Under this line are the records; write out word for word the part that begins at the line containing "Dependent types are" and ends at the line containing "types. This algorithm", and no more.

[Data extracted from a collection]
┌────────

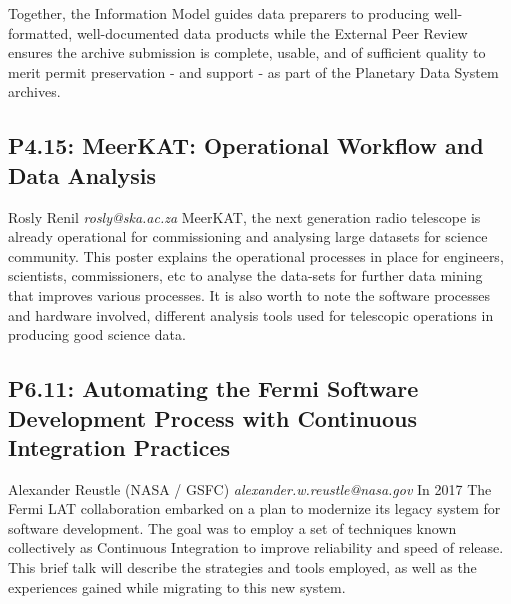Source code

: \documentclass{report}
\begin{document}
Together, the Information Model guides data preparers to producing well-formatted, well-documented data products while the External Peer Review ensures the archive submission is complete, usable, and of sufficient quality to merit permit preservation - and support - as part of the Planetary Data System archives.\newline
\newpage
\subsection*{P4.15: MeerKAT: Operational Workflow and Data Analysis}
\bigskip
Rosly Renil  \newline   \newline   \newline   \newline  \newline  \newline\newline
{\it rosly@ska.ac.za}\newline
\newline\newline
MeerKAT, the next generation radio telescope is already operational for commissioning and analysing large datasets for science community. This poster explains the operational processes in place for engineers, scientists, commissioners, etc to analyse the data-sets for further data mining that improves various processes. It is also worth to note the software processes and hardware involved, different analysis tools used for telescopic operations in producing good science data.\newline
\newpage
\subsection*{P6.11: Automating the Fermi Software Development Process with Continuous Integration Practices}
\bigskip
Alexander Reustle (NASA / GSFC) \newline   \newline   \newline   \newline  \newline  \newline\newline
{\it alexander.w.reustle@nasa.gov}\newline
\newline\newline
In 2017 The Fermi LAT collaboration embarked on a plan to modernize its legacy system for software development. The goal was to employ a set of techniques known collectively as Continuous Integration to improve reliability and speed of release. This brief talk will describe the strategies and tools employed, as well as the experiences gained while migrating to this new system.\newline
\newpage
\end{document}
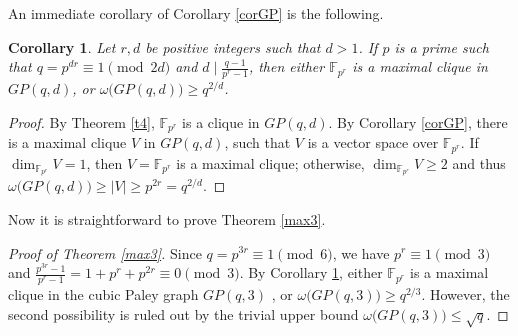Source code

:\documentclass[12pt,oneside]{amsart}
\newtheorem{cor}[thm]{Corollary}
\newcommand{\F}{\mathbb{F}}
\begin{document}
An immediate corollary of Corollary \ref{corGP} is the following.

\begin{cor}\label{corrr}
Let $r,d$ be positive integers such that $d>1$. If $p$ is a prime such that $q=p^{dr} \equiv 1 \pmod {2d}$ and $d \mid \frac{q-1}{p^r-1}$, then either $\F_{p^{r}}$ is a maximal clique in $GP(q,d)$, or $\omega\big(GP(q,d)\big) \geq q^{2/d}$.
\end{cor}
\begin{proof}
By Theorem \ref{t4}, $\F_{p^{r}}$ is a clique in $GP(q,d)$. By Corollary \ref{corGP}, there is a maximal clique $V$ in $GP(q,d)$, such that $V$ is a vector space over $\F_{p^r}.$ If $\operatorname{dim}_{\F_{p^r}} V=1$, then $V=\F_{p^r}$ is a maximal clique; otherwise, $\operatorname{dim}_{\F_{p^r}} V \geq 2$ and thus $\omega\big(GP(q,d)\big) \geq |V| \geq p^{2r}=q^{2/d}$.
\end{proof}

Now it is straightforward to prove Theorem \ref{max3}.
\begin{proof}[Proof of Theorem \ref{max3}]
Since $q=p^{3r} \equiv 1 \pmod 6$, we have $p^r \equiv 1 \pmod 3$ and $\frac{p^{3r}-1}{p^r-1}= 1+p^r+p^{2r} \equiv 0 \pmod 3$. By Corollary \ref{corrr}, either $\F_{p^{r}}$ is a maximal clique in the cubic Paley graph $GP(q,3)$ , or $\omega\big(GP(q,3)\big) \geq q^{2/3}$. However, the second possibility is ruled out by the trivial upper bound $\omega\big(GP(q,3)\big) \leq \sqrt{q}$.
\end{proof}
\end{document}
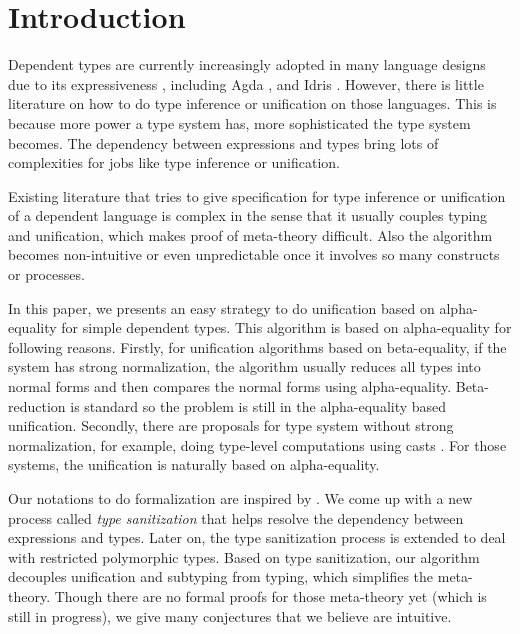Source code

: \section{Introduction}

Dependent types are currently increasingly adopted in many language
designs due to its expressiveness \cite{xi1999dependent, licata2005formulation,
  pasalic2006concoqtion, mckinna2006dependent}, including Agda
\cite{norell2009dependently}, and Idris \cite{brady2013idris}.
However, there is little literature on
how to do type inference or unification on those languages. This is because
more power a type system has, more sophisticated the type system
becomes. The dependency between expressions and types bring lots of complexities
for jobs like type inference or unification.

Existing literature \cite{ziliani2015unification}
that tries to give specification for type inference
or unification of
a dependent language is complex in the sense that it usually couples typing
and unification, which makes proof of meta-theory difficult.
Also the algorithm becomes non-intuitive or even unpredictable once it involves
so many constructs or processes.

In this paper, we presents an easy strategy to do unification based on
alpha-equality for simple dependent
types. This algorithm is based on alpha-equality for following reasons. Firstly,
for unification algorithms based on beta-equality, if the system has strong
normalization, the algorithm usually reduces all types into normal forms and
then compares the normal forms using
alpha-equality. Beta-reduction is standard so the problem is still in the
alpha-equality based unification.
Secondly, there are proposals for type system without strong
normalization, for example, doing type-level computations using casts
\cite{van2013explicit, kimmell2012equational, sjoberg2012irrelevance}
. For
those systems, the unification is naturally based on alpha-equality.

Our notations to do formalization are inspired by \cite{dunfield2013complete}.
We come up with a new
process called \textit{type sanitization} that helps resolve the dependency
between expressions and types. Later on, the type sanitization process is
extended to deal with restricted polymorphic types.
Based on type sanitization, our algorithm
decouples unification and subtyping from typing, which simplifies the
meta-theory. Though there are no formal proofs for those meta-theory yet (which
is still in progress),
we give many conjectures that we believe are intuitive.

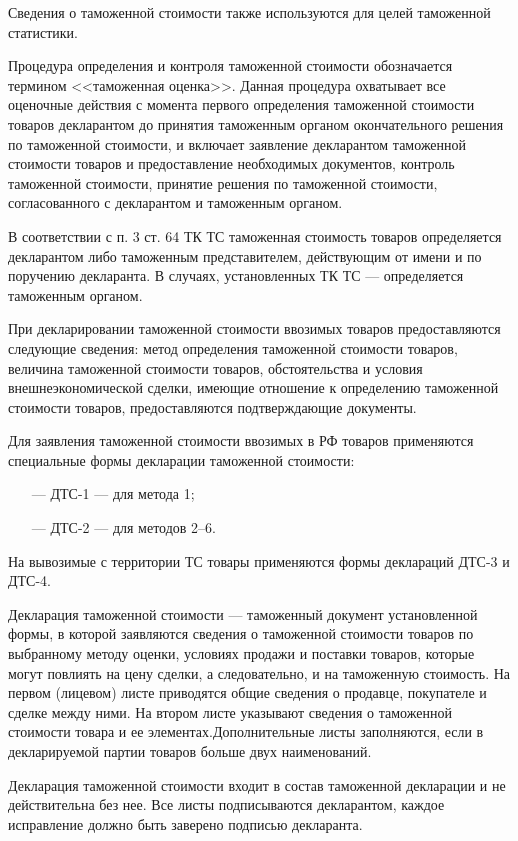 Сведения о таможенной стоимости также используются для целей таможенной статистики.

Процедура определения и контроля таможенной стоимости обозначается термином <<таможенная оценка>>. Данная процедура охватывает все оценочные действия с момента первого определения таможенной стоимости товаров декларантом до принятия таможенным органом окончательного решения по таможенной стоимости, и включает заявление декларантом таможенной стоимости товаров и предоставление необходимых документов, контроль таможенной стоимости, принятие решения по таможенной стоимости, согласованного с декларантом и таможенным органом.

В соответствии с п. 3 ст. 64 ТК ТС таможенная стоимость товаров определяется декларантом либо таможенным представителем, действующим от имени и по поручению декларанта. В случаях, установленных ТК ТС --- определяется таможенным органом.

При декларировании таможенной стоимости ввозимых товаров предоставляются следующие сведения: метод определения таможенной стоимости товаров, величина таможенной стоимости товаров, обстоятельства и условия внешнеэкономической сделки, имеющие отношение к определению таможенной стоимости товаров, предоставляются подтверждающие документы.

Для заявления таможенной стоимости ввозимых в РФ товаров применяются специальные формы декларации таможенной стоимости:
\begin{enumerate}
	\item [---] ДТС-1 --- для метода 1;
	\item [---] ДТС-2 --- для методов 2--6.
\end{enumerate}

На вывозимые с территории ТС товары применяются формы деклараций ДТС-3 и ДТС-4.

Декларация таможенной стоимости --- таможенный документ установленной формы, в которой заявляются сведения о таможенной стоимости товаров по выбранному методу оценки, условиях продажи и поставки товаров, которые могут повлиять на цену сделки, а следовательно, и на таможенную стоимость. На первом (лицевом) листе приводятся общие сведения о продавце, покупателе и сделке между ними. На втором листе указывают сведения о таможенной стоимости товара и ее элементах.Дополнительные листы заполняются, если в декларируемой партии товаров больше двух наименований.

Декларация таможенной стоимости входит в состав таможенной  декларации и не действительна без нее. Все листы подписываются декларантом, каждое исправление должно быть заверено подписью декларанта.

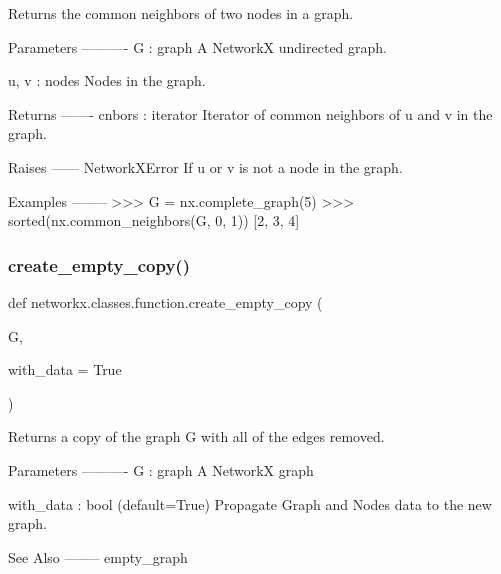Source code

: \begin{DoxyVerb}Returns the common neighbors of two nodes in a graph.

Parameters
----------
G : graph
    A NetworkX undirected graph.

u, v : nodes
    Nodes in the graph.

Returns
-------
cnbors : iterator
    Iterator of common neighbors of u and v in the graph.

Raises
------
NetworkXError
    If u or v is not a node in the graph.

Examples
--------
>>> G = nx.complete_graph(5)
>>> sorted(nx.common_neighbors(G, 0, 1))
[2, 3, 4]
\end{DoxyVerb}
 \mbox{\label{namespacenetworkx_1_1classes_1_1function_a565df0c79563c4cde9f996730f69b6d8}} 
\subsubsection{\texorpdfstring{create\+\_\+empty\+\_\+copy()}{create\_empty\_copy()}}
{\footnotesize\ttfamily def networkx.\+classes.\+function.\+create\+\_\+empty\+\_\+copy (\begin{DoxyParamCaption}\item[{}]{G,  }\item[{}]{with\+\_\+data = {\ttfamily True} }\end{DoxyParamCaption})}

\begin{DoxyVerb}Returns a copy of the graph G with all of the edges removed.

Parameters
----------
G : graph
   A NetworkX graph

with_data :  bool (default=True)
   Propagate Graph and Nodes data to the new graph.

See Also
--------
empty_graph\end{DoxyVerb}
 \mbox{\label{namespacenetworkx_1_1classes_1_1function_ab0d09e12435fd33c5f6915608df6fbf3}} 
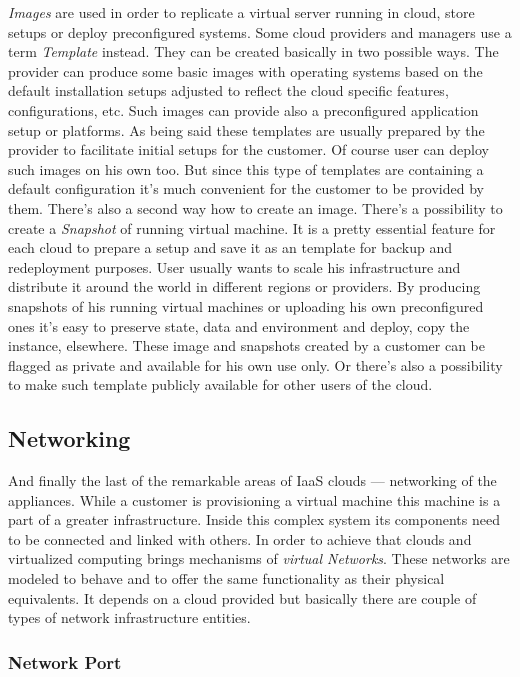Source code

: \emph{Images} are used in order to replicate a virtual server running in cloud, store setups or deploy preconfigured systems. Some cloud providers and managers use a term \emph{Template} instead. They can be created basically in two possible ways. The provider can produce some basic images with operating systems based on the default installation setups adjusted to reflect the cloud specific features, configurations, etc. Such images can provide also a preconfigured application setup or platforms. As being said these templates are usually prepared by the provider to facilitate initial setups for the customer. Of course user can deploy such images on his own too. But since this type of templates are containing a default configuration it's much convenient for the customer to be provided by them. There's also a second way how to create an image. There's a possibility to create a \emph{Snapshot} of running virtual machine. It is a pretty essential feature for each cloud to prepare a setup and save it as an template for backup and redeployment purposes. User usually wants to scale his infrastructure and distribute it around the world in different regions or providers. By producing snapshots of his running virtual machines or uploading his own preconfigured ones it's easy to preserve state, data and environment and deploy, copy the instance, elsewhere. These image and snapshots created by a customer can be flagged as private and available for his own use only. Or there's also a possibility to make such template publicly available for other users of the cloud.

\subsection{Networking}
\label{sub:Networking}

And finally the last of the remarkable areas of IaaS clouds --- networking of the appliances. While a customer is provisioning a virtual machine this machine is a part of a greater infrastructure. Inside this complex system its components need to be connected and linked with others. In order to achieve that clouds and virtualized computing brings mechanisms of \emph{virtual Networks}. These networks are modeled to behave and to offer the same functionality as their physical equivalents. It depends on a cloud provided but basically there are couple of types of network infrastructure entities.

\subsubsection{Network Port}
\label{subs:Network Port}

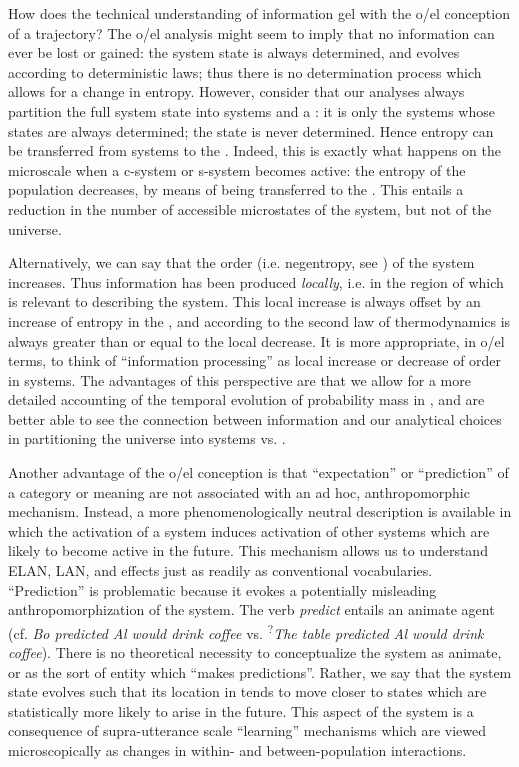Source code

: How does the technical understanding of information gel with the o/el conception of a  trajectory? The o/el analysis might seem to imply that no information can ever be lost or gained: the system state is always determined, and evolves according to deterministic laws; thus there is no determination process which allows for a change in entropy. However, consider that our analyses always partition the full system state into systems and a : it is only the systems whose states are always determined; the  state is never determined. Hence entropy can be transferred from systems to the . Indeed, this is exactly what happens on the microscale when a c-system or s-system becomes active: the entropy of the population decreases, by means of being transferred to the . This entails a reduction in the number of accessible microstates of the system, but not of the universe.

Alternatively, we can say that the order (i.e. negentropy, see \citealt{Schrödinger1944}) of the system increases. Thus information has been produced \textit{locally}, i.e. in the region of  which is relevant to describing the system. This local increase is always offset by an increase of entropy in the , and according to the second law of thermodynamics is always greater than or equal to the local decrease. It is more appropriate, in o/el terms, to think of “information processing” as local increase or decrease of order in systems. The advantages of this perspective are that we allow for a more detailed accounting of the temporal evolution of probability mass in , and are better able to see the connection between information and our analytical choices in partitioning the universe into systems vs. . 

Another advantage of the o/el conception is that “expectation” or “prediction” of a category or meaning are not associated with an ad hoc, anthropomorphic mechanism. Instead, a more phenomenologically neutral description is available in which the activation of a system induces activation of other systems which are likely to become active in the future. This mechanism allows us to understand ELAN, LAN, and  effects just as readily as conventional vocabularies. “Prediction” is problematic because it evokes a potentially misleading anthropomorphization of the system. The verb \textit{predict} entails an animate agent (cf. \textit{Bo predicted Al would drink coffee} vs. \textsuperscript{?}\textit{The table predicted Al would drink coffee}). There is no theoretical necessity to conceptualize the system as animate, or as the sort of entity which “makes predictions”. Rather, we say that the system state evolves such that its location in  tends to move closer to states which are statistically more likely to arise in the future. This aspect of the system is a consequence of supra-utterance scale “learning” mechanisms which are viewed microscopically as changes in within- and between-population interactions.

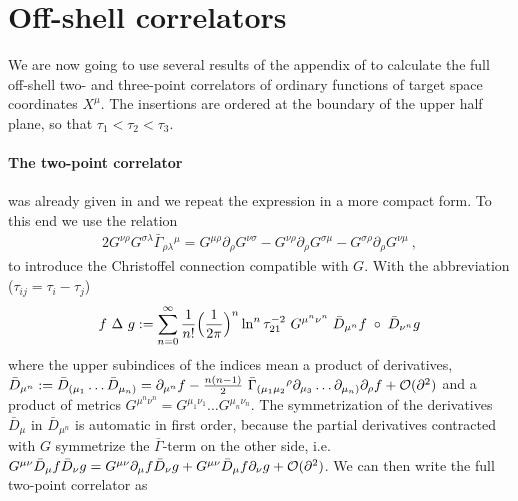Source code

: \documentclass[a4paper,11pt]{article}               \def\new#1\endnew{{\bf #1}}
\newcommand {\cO}{{\cal O}}
\newcommand {\tria} {~\Delta~}
\begin{document}
\section{Off-shell correlators}
\label{sec:offshell}


We are now going to use several results of the appendix of 
\cite{Herbst:2001ai} to calculate the full off-shell two- and three-point
correlators of ordinary functions of target space coordinates $X^\mu$. 
The insertions are ordered at the boundary of the upper half plane, so
that $\tau_1 < \tau_2 < \tau_3$.

\paragraph{The two-point correlator} \hspace*{-0.3cm}was already given in
\cite{Herbst:2001ai} and we repeat the expression in a more compact form. 
To this end we use the relation
\begin{eqnarray}
  \label{eq:Gconnect}
  2 G^{\nu\rho} G^{\sigma\lambda} \bar \Gamma_{\rho\lambda}{}^{\mu} =
  G^{\mu\rho} \partial_\rho G^{\nu\sigma}-
  G^{\nu\rho} \partial_\rho G^{\sigma\mu}-
  G^{\sigma\rho} \partial_\rho G^{\nu\mu}~,
\end{eqnarray}
to introduce the Christoffel connection compatible with $G$. 
With the abbreviation ($\tau_{ij} = \tau_i - \tau_j$)
\begin{eqnarray}
  \label{eq:triangle}
  f \tria g := \sum _{n=0}^\infty 
             \frac 1{n!} \Bigl(\frac{1}{2\pi}\Bigr)^n
             \ln^n\tau_{21}^{-2}~G^{\mu^n\nu^n} \;
             \bar D_{\mu^n} f \; \circ \;
             \bar D_{\nu^n}g
\end{eqnarray}
where the upper subindices of the indices mean a product of derivatives,
$\bar D_{\mu^n} := \bar D_{(\mu_1} \ldots \bar D_{\mu_n)} =\partial_{\mu^n} f - \frac {n(n-1)}{2}~\bar\Gamma_{(\mu_1\mu_2}{}^\rho \partial_{\mu_3}\ldots\partial_{\mu_n)} \partial_{\rho} f + \cO(\partial^2)$
and a product of metrics
$G^{\mu^n\nu^n}=G^{\mu_1\nu_1}\ldots G^{\mu_n\nu_n}$. The symmetrization
of the derivatives $\bar D_{\mu}$ in $\bar D_{\mu^n}$
is automatic in first order, because the partial derivatives contracted with
$G$ symmetrize the $\bar\Gamma$-term on the other side, i.e.
$G^{\mu\nu} \bar D_\mu f \bar D_\nu g = G^{\mu\nu} \partial_\mu f \bar D_\nu g + G^{\mu\nu} \bar D_\mu f \partial_\nu g + \cO(\partial^2)$. 
We can then write the full two-point correlator as
\end{document}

└────────

▶ **Final answer**:
Dependent types are currently increasingly adopted in many language
designs due to its expressiveness \cite{xi1999dependent, licata2005formulation,
  pasalic2006concoqtion, mckinna2006dependent}, including Agda
\cite{norell2009dependently}, and Idris \cite{brady2013idris}.
However, there is little literature on
how to do type inference or unification on those languages. This is because
more power a type system has, more sophisticated the type system
becomes. The dependency between expressions and types bring lots of complexities
for jobs like type inference or unification.

Existing literature \cite{ziliani2015unification}
that tries to give specification for type inference
or unification of
a dependent language is complex in the sense that it usually couples typing
and unification, which makes proof of meta-theory difficult.
Also the algorithm becomes non-intuitive or even unpredictable once it involves
so many constructs or processes.

In this paper, we presents an easy strategy to do unification based on
alpha-equality for simple dependent
types. This algorithm is based on alpha-equality for following reasons. Firstly,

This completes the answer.